« Il y a une loi écrite dans le plus obscur des livres de la vie, et c’est celle-ci : Si vous regardez une chose neuf cent quatre-vingt-dix-neuf fois, vous êtes parfaitement en sécurité ; si vous la regardez la millième fois, vous courez le danger effrayant de la voir pour la première fois. «
– G.K. Chesterton
Contrairement à ce qu’on avançait il y quelques années la capacité d’attention ne s’est pas réduite à celle d’un poisson rouge mais serait tombée aujourd’hui tout de même à 8.25 seconde en moyenne.

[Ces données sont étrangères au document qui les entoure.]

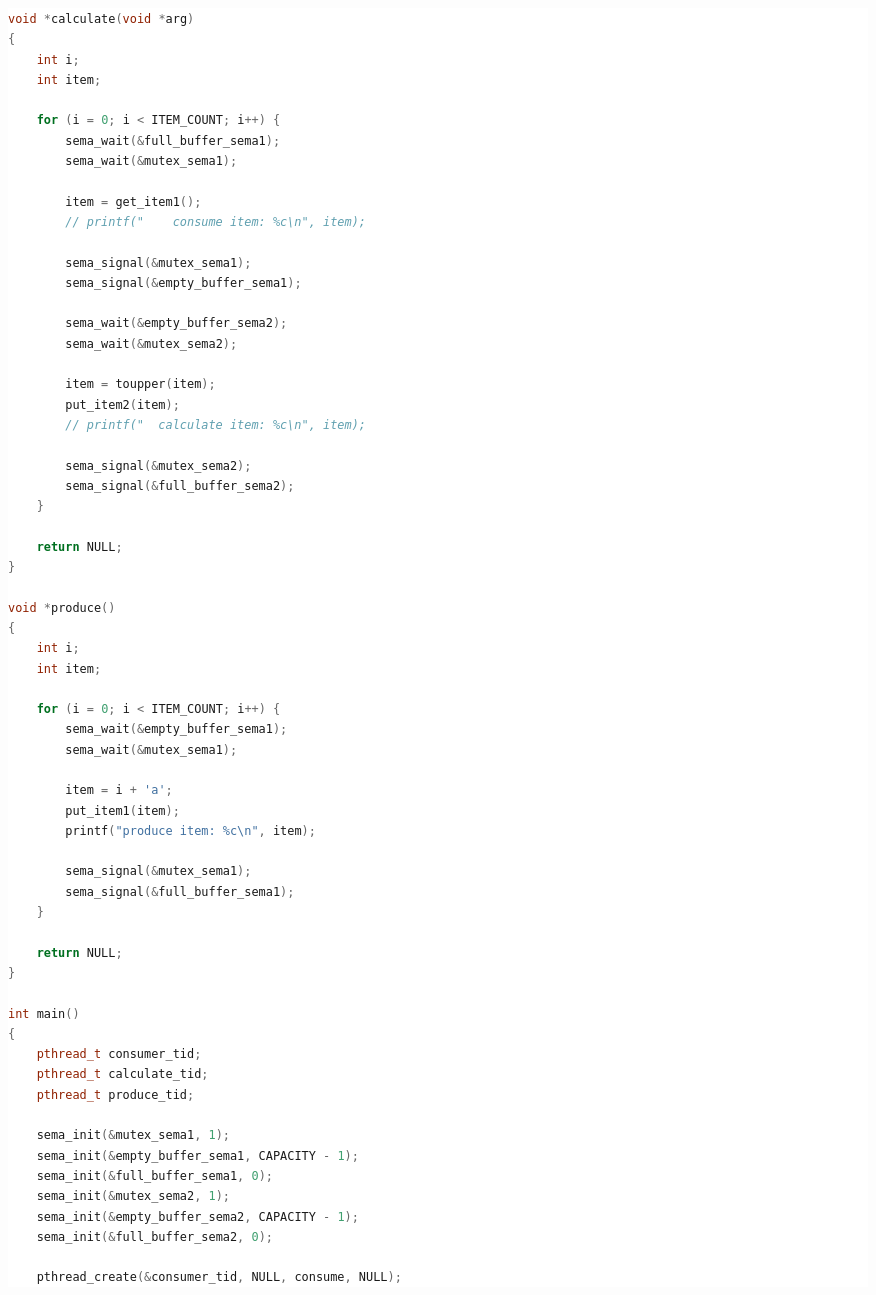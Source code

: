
```c++
void *calculate(void *arg)
{
    int i;
    int item;

    for (i = 0; i < ITEM_COUNT; i++) { 
        sema_wait(&full_buffer_sema1);
        sema_wait(&mutex_sema1);

        item = get_item1();
        // printf("    consume item: %c\n", item); 

        sema_signal(&mutex_sema1);
        sema_signal(&empty_buffer_sema1);

        sema_wait(&empty_buffer_sema2);
        sema_wait(&mutex_sema2);

        item = toupper(item);
        put_item2(item);
        // printf("  calculate item: %c\n", item); 

        sema_signal(&mutex_sema2);
        sema_signal(&full_buffer_sema2);
    }

    return NULL;
}

void *produce()
{
    int i;
    int item;

    for (i = 0; i < ITEM_COUNT; i++) { 
        sema_wait(&empty_buffer_sema1);
        sema_wait(&mutex_sema1);

        item = i + 'a';
        put_item1(item);
        printf("produce item: %c\n", item); 

        sema_signal(&mutex_sema1);
        sema_signal(&full_buffer_sema1);
    }

    return NULL;
}

int main()
{ 
    pthread_t consumer_tid;
    pthread_t calculate_tid;
    pthread_t produce_tid;

    sema_init(&mutex_sema1, 1);
    sema_init(&empty_buffer_sema1, CAPACITY - 1);
    sema_init(&full_buffer_sema1, 0);
    sema_init(&mutex_sema2, 1);
    sema_init(&empty_buffer_sema2, CAPACITY - 1);
    sema_init(&full_buffer_sema2, 0);

    pthread_create(&consumer_tid, NULL, consume, NULL);
```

Sais-t-on encore observer ? Et quels sont les secrets de l’art de l’observation ?
Notre exploration attentive et minutieuse commence aujourd’hui par la fabuleuse anecdote de “Look at your fish” une histoire vraie sur un poisson qui n’est pas un poisson rouge.

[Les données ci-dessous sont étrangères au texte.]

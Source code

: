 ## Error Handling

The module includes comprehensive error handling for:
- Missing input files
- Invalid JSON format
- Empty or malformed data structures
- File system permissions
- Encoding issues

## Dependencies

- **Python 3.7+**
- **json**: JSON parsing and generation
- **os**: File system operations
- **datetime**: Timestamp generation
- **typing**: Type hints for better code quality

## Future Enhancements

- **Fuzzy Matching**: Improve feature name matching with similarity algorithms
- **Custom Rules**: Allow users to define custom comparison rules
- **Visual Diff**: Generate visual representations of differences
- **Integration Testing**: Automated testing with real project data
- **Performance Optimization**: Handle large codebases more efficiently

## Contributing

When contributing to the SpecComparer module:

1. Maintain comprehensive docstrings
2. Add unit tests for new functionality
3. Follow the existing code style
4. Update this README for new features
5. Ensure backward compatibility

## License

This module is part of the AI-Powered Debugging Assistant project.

Voici l’histoire telle que la raconte Samuel Hubbard Scudder :
“Look at your fish ou la fabuleuse histoire de l’hémulon”
“Il y a plus de quinze ans, je suis entré dans le laboratoire du professeur Agassiz et je lui ai dit que je m’étais inscrit en cours de science, en tant qu’étudiant en histoire naturelle. Il m’a posé quelques questions sur le but de ma venue, sur mes antécédents en général, sur la manière dont je me proposais d’utiliser plus tard les connaissances que je pourrais acquérir, et enfin, si je désirais étudier une branche particulière. À cette dernière question, j’ai répondu que, tout en souhaitant être bien préparé dans tous les départements de la zoologie, j’avais l’intention de me consacrer spécialement aux insectes.
« Quand veux-tu commencer ? » demanda-t-il.

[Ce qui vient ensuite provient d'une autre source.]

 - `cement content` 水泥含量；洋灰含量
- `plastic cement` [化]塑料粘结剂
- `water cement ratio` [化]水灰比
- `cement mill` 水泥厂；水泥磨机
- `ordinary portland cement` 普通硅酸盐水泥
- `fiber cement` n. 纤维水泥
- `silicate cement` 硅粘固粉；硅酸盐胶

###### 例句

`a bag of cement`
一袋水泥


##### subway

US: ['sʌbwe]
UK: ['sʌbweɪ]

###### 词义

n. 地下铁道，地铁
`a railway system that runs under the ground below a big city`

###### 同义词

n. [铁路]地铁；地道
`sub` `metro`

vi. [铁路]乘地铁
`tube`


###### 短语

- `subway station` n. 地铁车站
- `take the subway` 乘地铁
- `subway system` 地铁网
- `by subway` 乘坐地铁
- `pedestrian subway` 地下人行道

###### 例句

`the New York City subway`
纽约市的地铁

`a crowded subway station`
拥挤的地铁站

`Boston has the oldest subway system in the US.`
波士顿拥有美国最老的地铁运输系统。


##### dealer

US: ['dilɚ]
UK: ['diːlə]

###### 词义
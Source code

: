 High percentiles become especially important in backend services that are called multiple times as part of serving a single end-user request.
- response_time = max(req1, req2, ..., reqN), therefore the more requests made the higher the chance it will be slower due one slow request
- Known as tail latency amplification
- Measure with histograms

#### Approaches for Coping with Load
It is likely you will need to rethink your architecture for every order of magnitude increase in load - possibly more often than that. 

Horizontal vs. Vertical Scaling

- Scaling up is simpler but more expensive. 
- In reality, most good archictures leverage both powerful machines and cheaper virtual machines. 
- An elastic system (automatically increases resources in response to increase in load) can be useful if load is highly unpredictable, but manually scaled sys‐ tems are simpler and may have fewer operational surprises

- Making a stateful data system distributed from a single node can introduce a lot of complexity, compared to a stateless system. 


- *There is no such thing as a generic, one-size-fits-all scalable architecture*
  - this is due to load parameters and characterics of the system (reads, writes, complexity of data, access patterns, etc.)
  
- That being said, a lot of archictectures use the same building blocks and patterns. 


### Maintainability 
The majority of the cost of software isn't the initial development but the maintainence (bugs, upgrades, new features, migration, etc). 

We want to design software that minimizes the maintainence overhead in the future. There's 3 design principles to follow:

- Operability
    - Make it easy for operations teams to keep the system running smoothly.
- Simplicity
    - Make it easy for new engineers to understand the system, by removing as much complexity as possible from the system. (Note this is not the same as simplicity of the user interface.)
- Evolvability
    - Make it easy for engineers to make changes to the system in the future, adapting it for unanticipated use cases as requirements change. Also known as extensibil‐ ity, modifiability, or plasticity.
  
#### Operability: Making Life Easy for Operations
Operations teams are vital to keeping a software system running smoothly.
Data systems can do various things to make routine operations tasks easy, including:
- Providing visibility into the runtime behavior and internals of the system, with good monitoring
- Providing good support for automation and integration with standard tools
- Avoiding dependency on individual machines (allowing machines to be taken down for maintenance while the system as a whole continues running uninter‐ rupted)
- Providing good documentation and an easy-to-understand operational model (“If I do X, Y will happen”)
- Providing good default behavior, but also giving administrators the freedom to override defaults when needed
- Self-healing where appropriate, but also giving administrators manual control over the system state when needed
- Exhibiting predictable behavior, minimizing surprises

« Maintenant », répondis-je.
Cela sembla lui plaire, et avec un énergique « Très bien », il sortit d’une étagère un énorme bocal de spécimens de poissons baignant dans de l’alcool jaune.
« Prends ce poisson, dit-il, et regarde-le ; nous l’appelons un hémulon ; bientôt, je te demanderai ce que tu as vu. »
Sur ce, il me quitta, mais revint un instant plus tard avec des instructions explicites quant au soin à apporter à l’objet qui m’était confié.
« Aucun homme n’est digne d’être naturaliste, dit-il, s’il ne sait pas comment prendre soin de ses spécimens. »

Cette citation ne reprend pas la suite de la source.